** Dataset records follows **
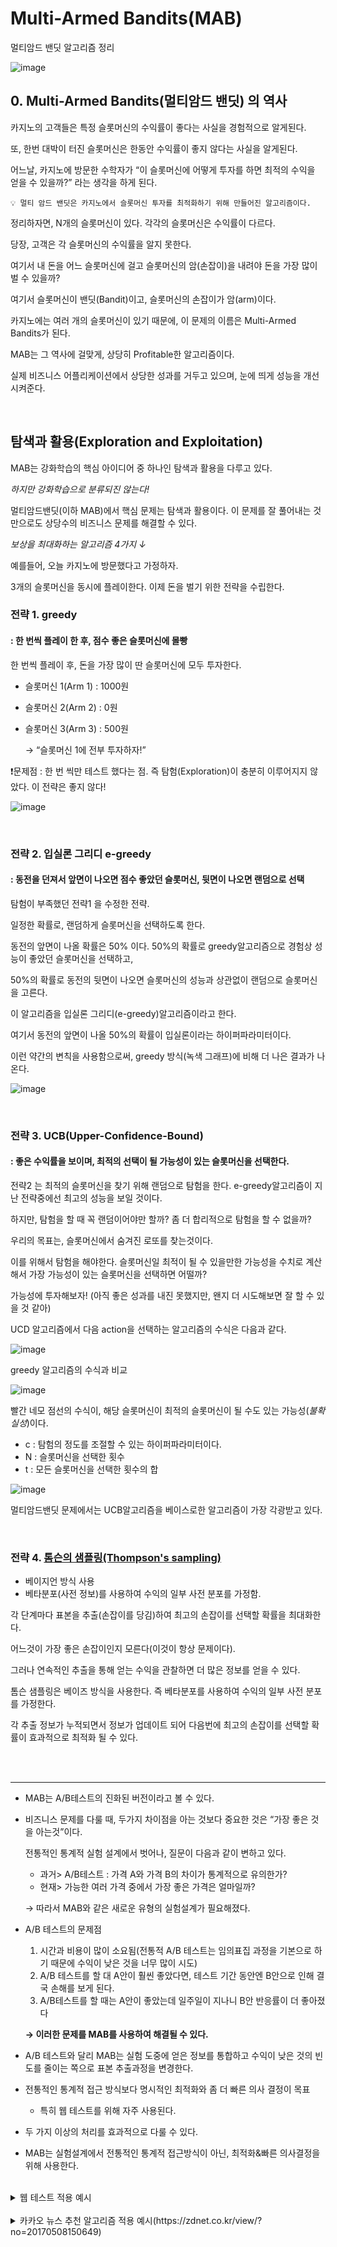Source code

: # Multi-Armed Bandits(MAB)
멀티암드 밴딧 알고리즘 정리


![image](https://user-images.githubusercontent.com/83413923/151661484-6e1c3dbf-3f6c-4790-828e-7cd45e51c1bd.png)

##  0. Multi-Armed Bandits(멀티암드 밴딧) 의 역사
    
   
카지노의 고객들은 특정 슬롯머신의 수익률이 좋다는 사실을 경험적으로 알게된다.
    
또, 한번 대박이 터진 슬롯머신은 한동안 수익률이 좋지 않다는 사실을 알게된다.
    
어느날, 카지노에 방문한 수학자가 “이 슬롯머신에 어떻게 투자를 하면 최적의 수익을 얻을 수 있을까?” 라는 생각을 하게 된다.
          
    💡 멀티 암드 밴딧은 카지노에서 슬롯머신 투자를 최적화하기 위해 만들어진 알고리즘이다.

    
정리하자면, N개의 슬롯머신이 있다. 각각의 슬롯머신은 수익률이 다르다.
    
당장, 고객은 각 슬롯머신의 수익률을 알지 못한다.
    
여기서 내 돈을 어느 슬롯머신에 걸고 슬롯머신의 암(손잡이)을 내려야 돈을 가장 많이 벌 수 있을까?
    
여기서 슬롯머신이 밴딧(Bandit)이고, 슬롯머신의 손잡이가 암(arm)이다.
    
카지노에는 여러 개의 슬롯머신이 있기 때문에, 이 문제의 이름은 Multi-Armed Bandits가 된다.
    
MAB는 그 역사에 걸맞게, 상당히 Profitable한 알고리즘이다. 
    
실제 비즈니스 어플리케이션에서 상당한 성과를 거두고 있으며, 눈에 띄게 성능을 개선시켜준다.
    
<br/>

## 탐색과 활용(Exploration and Exploitation)

MAB는 강화학습의 핵심 아이디어 중 하나인 탐색과 활용을 다루고 있다.

*하지만 강화학습으로 분류되진 않는다!*

멀티암드밴딧(이하 MAB)에서 핵심 문제는 탐색과 활용이다. 이 문제를 잘 풀어내는 것만으로도 상당수의 비즈니스 문제를 해결할 수 있다.

*보상을 최대화하는 알고리즘 4가지 ↓*

예를들어, 오늘 카지노에 방문했다고 가정하자.

3개의 슬롯머신을 동시에 플레이한다. 이제 돈을 벌기 위한 전략을 수립한다.

### 전략 1. greedy
#### : 한 번씩 플레이 한 후, 점수 좋은 슬롯머신에 몰빵

한 번씩 플레이 후, 돈을 가장 많이 딴 슬롯머신에 모두 투자한다.

- 슬롯머신 1(Arm 1) : 1000원

- 슬롯머신 2(Arm 2) :  0원

- 슬롯머신 3(Arm 3) : 500원

  → “슬롯머신 1에 전부 투자하자!”

❗문제점 : 한 번 씩만 테스트 했다는 점. 즉 탐험(Exploration)이 충분히 이루어지지 않았다. 이 전략은 좋지 않다!

![image](https://user-images.githubusercontent.com/83413923/151661613-5c46f6cf-8aa5-4cb6-b94c-67a5dd0c98a9.png)

<br/>

### 전략 2. 입실론 그리디 e-greedy
#### : 동전을 던져서 앞면이 나오면 점수 좋았던 슬롯머신, 뒷면이 나오면 랜덤으로 선택

탐험이 부족했던 전략1 을 수정한 전략.

일정한 확률로, 랜덤하게 슬롯머신을 선택하도록 한다.

동전의 앞면이 나올 확률은 50% 이다. 50%의 확률로 greedy알고리즘으로 경험상 성능이 좋았던 슬롯머신을 선택하고, 

50%의 확률로 동전의 뒷면이 나오면 슬롯머신의 성능과 상관없이 랜덤으로 슬롯머신을 고른다.

이 알고리즘을 입실론 그리디(e-greedy)알고리즘이라고 한다.

여기서 동전의 앞면이 나올 50%의 확률이 입실론이라는 하이퍼파라미터이다.

이런 약간의 변칙을 사용함으로써, greedy 방식(녹색 그래프)에 비해 더 나은 결과가 나온다.

![image](https://user-images.githubusercontent.com/83413923/151661636-d41dd3ae-58fb-4d78-96f3-8564fcaaed75.png)

<br/>

### 전략 3. UCB(Upper-Confidence-Bound)
#### : 좋은 수익률을 보이며, 최적의 선택이 될 가능성이 있는 슬롯머신을 선택한다.

전략2 는 최적의 슬롯머신을  찾기 위해 랜덤으로 탐험을 한다. e-greedy알고리즘이 지난 전략중에선 최고의 성능을 보일 것이다.

하지만, 탐험을 할 때 꼭 랜덤이어야만 할까? 좀 더 합리적으로 탐험을 할 수 없을까?

우리의 목표는, 슬롯머신에서 숨겨진 로또를 찾는것이다.

이를 위해서 탐험을 해야한다. 슬롯머신일 최적이 될 수 있을만한 가능성을 수치로 계산해서 가장 가능성이 있는 슬롯머신을 선택하면 어떨까?

가능성에 투자해보자! (아직 좋은 성과를 내진 못했지만, 왠지 더 시도해보면 잘 할 수 있을 것 같아)

UCD 알고리즘에서 다음 action을 선택하는 알고리즘의 수식은 다음과 같다.

![image](https://user-images.githubusercontent.com/83413923/151661649-2bfa7885-125c-40ce-a025-136d9b069cf1.png)

greedy 알고리즘의 수식과 비교

![image](https://user-images.githubusercontent.com/83413923/151661652-b8f57267-40f3-4fba-a889-ffb1426b355d.png)

빨간 네모 점선의 수식이, 해당 슬롯머신이 최적의 슬롯머신이 될 수도 있는 가능성(*불확실성*)이다.

- c :  탐험의 정도를 조절할 수 있는 하이퍼파라미터이다.
- N : 슬롯머신을 선택한 횟수
- t : 모든 슬롯머신을 선택한 횟수의 합

![image](https://user-images.githubusercontent.com/83413923/151661659-f3d2b0a0-fc48-46ea-b289-f8730ebc506a.png)

멀티암드밴딧 문제에서는 UCB알고리즘을 베이스로한 알고리즘이 가장 각광받고 있다.

<br/>

### 전략 4. [톰슨의 샘플링(Thompson's sampling)](https://brunch.co.kr/@chris-song/66)

- 베이지언 방식 사용
- 베타분포(사전 정보)를 사용하여 수익의 일부 사전 분포를 가정함.

각 단계마다 표본을 추출(손잡이를 당김)하여 최고의 손잡이를 선택할 확률을 최대화한다. 

어느것이 가장 좋은 손잡이인지 모른다(이것이 항상 문제이다). 

그러나 연속적인 추출을 통해 얻는 수익을 관찰하면 더 많은 정보를 얻을 수 있다. 

톰슨 샘플링은 베이즈 방식을 사용한다. 즉 베타분포를 사용하여 수익의 일부 사전 분포를 가정한다.

각 추출 정보가 누적되면서 정보가 업데이트 되어 다음번에 최고의 손잡이를 선택할 확률이 효과적으로 최적화 될 수 있다.

<br/><br/>

--- 

- MAB는 A/B테스트의 진화된 버전이라고 볼 수 있다.

- 비즈니스 문제를 다룰 때, 두가지 차이점을 아는 것보다 중요한 것은 “가장 좋은 것을 아는것”이다.
    
    전통적인 통계적 실험 설계에서 벗어나, 질문이 다음과 같이 변하고 있다.
    
    - 과거> A/B테스트 : 가격 A와 가격 B의 차이가 통계적으로 유의한가?
    - 현재> 가능한 여러 가격 중에서 가장 좋은 가격은 얼마일까?
    
     → 따라서 MAB와 같은 새로운 유형의 실험설계가 필요해졌다.
    
- A/B 테스트의 문제점
    1. 시간과 비용이 많이 소요됨(전통적 A/B 테스트는 임의표집 과정을 기본으로 하기 때문에 수익이 낮은 것을 너무 많이 시도)
    2. A/B 테스트를 할 대 A안이 훨씬 좋았다면, 테스트 기간 동안엔 B안으로 인해 결국 손해를 보게 된다.
    3. A/B테스트를 할 때는 A안이 좋았는데 일주일이 지나니 B안 반응률이 더 좋아졌다
    
    **→ 이러한 문제를 MAB를 사용하여 해결될 수 있다.**
    

- A/B 테스트와 달리 MAB는 실험 도중에 얻은 정보를 통합하고 수익이 낮은 것의 빈도를 줄이는 쪽으로 표본 추출과정을 변경한다.

- 전통적인 통계적 접근 방식보다 명시적인 최적화와 좀 더 빠른 의사 결정이 목표
    - 특히 웹 테스트를 위해 자주 사용된다.

- 두 가지 이상의 처리를 효과적으로 다룰 수 있다.

- MAB는 실험설계에서 전통적인 통계적 접근방식이 아닌, 최적화&빠른 의사결정을 위해 사용한다.

<br/>


<details>
<summary>웹 테스트 적용 예시</summary>
<div markdown="1">

  - 여러 개의 손잡이 대신에 제안/헤드라인/색상을 테스트 할 수 있다. 
  - 고객은 클릭/ 클릭안함의 결정을 한다. 
  - 처음에는 무작위로 균등하지만, 하나가 좋은 결과를 내기 시작하면 더 자주 표시될 수 있도록 한다.
</div>
</details>

<br/>


<details>
<summary> 카카오 뉴스 추천 알고리즘 적용 예시(https://zdnet.co.kr/view/?no=20170508150649) </summary>
    
    카카오는 다음과 합병 이듬해인 2015년 6월 뉴스 개인화 추천을 내세운 '루빅스(RUBICS)' 알고리즘을 다음앱에 대대적으로 적용했다. 여러가지 머신러닝 기법을 동원해 이용자들에게 개인화된 맞춤형 뉴스를 제공한다는 것이 알고리즘이 내세운 목표다.
    
    실시간 이용자 반응형 뉴스 추천 서비스를 내세운 루빅스는 초기에 **'멀티암드밴딧(Multi Armed Bandit, MAB)' 알고리즘**을 썼다. 이전 방식처럼 로그인한 사용자가 클릭한 뉴스들을 바탕으로 비슷한 뉴스를 추천해주는 내용 기반 필터링이나 비슷한 성별, 연령대 별로 선호하는 뉴스를 노출시키는 협업 기반 필터링의 한계를 보완하기 위해 고안한 것이 이 알고리즘이다.
    
    이 알고리즘에서 고려한 것은 크게 세 가지 요인이었다고 카카오는 공개했다.
    
    - 시간이 흐를수록 뉴스를 볼 가능성이 줄어든다.
    - 어떤 위치에 게시되느냐에 따라 클릭확률이 크게 달라진다.
    - 한번 본 뉴스는 다시는 보지 않을 가능성이 많다.
    
    이런 요인에 따라 최신 뉴스일수록 클릭할 확률을 높이기 위해 가중치를 줬다. 
    또 한번 클릭된 뉴스에 대해서는 가중치를 떨어뜨리는 등 방식을 써서 클릭할 확률이 높은 뉴스를 예측하는 한편, 이용자들 마다 다른 선호도를 반영해 뉴스를 모바일앱에 배치하는 작업을 진행토록 했다.  
    이런 노력은 그대로 뉴스 이용자 수 증가로 이어졌다. 2015년 11월 다음앱 뉴스 주간 이용자수가 1천910만명이었던 것에서 1년 뒤인 2016년 11월에는 2천710만명으로 42% 가량 늘어나는 효과를 거뒀다.
    논문에서 루빅스 개발 TF팀이 강조한 **멀티암드밴딧 알고리즘**은 슬롯머신을 '외팔이 강도(One-Armed Bandit)'라는 속어로 부르던 것에서 착안한 것이다. 멀티암드밴딧 알고리즘은 레버가 여러개 달린 슬롯머신 혹은 한 줄로 늘어선 여러 개 외팔이 슬롯머신을 뜻한다.
    여러 대 혹은 레버가 여러 개 달린 한 대의 슬롯머신으로 수차례 테스트를 거쳐 제한된 시간 내에 가장 많은 보상을 따내는 과정이 초기 루빅스 알고리즘에 녹아들어갔다. 
    어떤 슬롯머신이 돈을 딸 확률이 높은지를 알기 위한 탐색 횟수를 줄이면서도 수익을 극대화하는 전략을 뉴스에 적용해 본 것이다. 
  
    다시 말하면 여러 대 혹은 레버가 여러 개 달린 한 대의 슬롯머신을 최소한으로 돌려본 뒤 가장 많이 돈을 딸 수 있는 슬롯머신 혹은 레버를 찾아내는 식이다.
    
    슬롯머신을 개별 뉴스로 보면 슬롯머신의 승률은 뉴스가 클릭될 확률(CTR)을 말한다. 가장 클릭률이 높은 방식으로 뉴스를 보여주는 알고리즘이 다음앱 뉴스 화면에 적용됐다.
    
    TF팀은 다른 정보성 콘텐츠와 달리 최신 기사가 선호되고, 한번 클릭한 기사는 다시 클릭할 확률이 떨어진다는 등 특성을 추가로 반영해 뉴스 맞춤형 멀티암드밴딧 알고리즘을 고안했다.
    
    카카오정책지원팀 관계자에 따르면 현재 카카오의 뉴스추천 알고리즘에는 자체적으로 수정해 적용한 멀티밴드암 알고리즘 외에도 여러 알고리즘이 조합돼 적용되고 있는 추세다.
  </div>
</details>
** End of Dataset records **
◆ **What you have to do**: Copy range, inclusive: the line holding "하지만, 탐험을 할 때" to the line holding "- 베타분포(사전 정보)를 사용하여 수익의 일부 사전 분포를 가정함.". Reproduce exactly those lines of the records above and no others.

◆ **Exercise response**:
하지만, 탐험을 할 때 꼭 랜덤이어야만 할까? 좀 더 합리적으로 탐험을 할 수 없을까?

우리의 목표는, 슬롯머신에서 숨겨진 로또를 찾는것이다.

이를 위해서 탐험을 해야한다. 슬롯머신일 최적이 될 수 있을만한 가능성을 수치로 계산해서 가장 가능성이 있는 슬롯머신을 선택하면 어떨까?

가능성에 투자해보자! (아직 좋은 성과를 내진 못했지만, 왠지 더 시도해보면 잘 할 수 있을 것 같아)

UCD 알고리즘에서 다음 action을 선택하는 알고리즘의 수식은 다음과 같다.

![image](https://user-images.githubusercontent.com/83413923/151661649-2bfa7885-125c-40ce-a025-136d9b069cf1.png)

greedy 알고리즘의 수식과 비교

![image](https://user-images.githubusercontent.com/83413923/151661652-b8f57267-40f3-4fba-a889-ffb1426b355d.png)

빨간 네모 점선의 수식이, 해당 슬롯머신이 최적의 슬롯머신이 될 수도 있는 가능성(*불확실성*)이다.

- c :  탐험의 정도를 조절할 수 있는 하이퍼파라미터이다.
- N : 슬롯머신을 선택한 횟수
- t : 모든 슬롯머신을 선택한 횟수의 합

![image](https://user-images.githubusercontent.com/83413923/151661659-f3d2b0a0-fc48-46ea-b289-f8730ebc506a.png)

멀티암드밴딧 문제에서는 UCB알고리즘을 베이스로한 알고리즘이 가장 각광받고 있다.

<br/>

### 전략 4. [톰슨의 샘플링(Thompson's sampling)](https://brunch.co.kr/@chris-song/66)

- 베이지언 방식 사용
- 베타분포(사전 정보)를 사용하여 수익의 일부 사전 분포를 가정함.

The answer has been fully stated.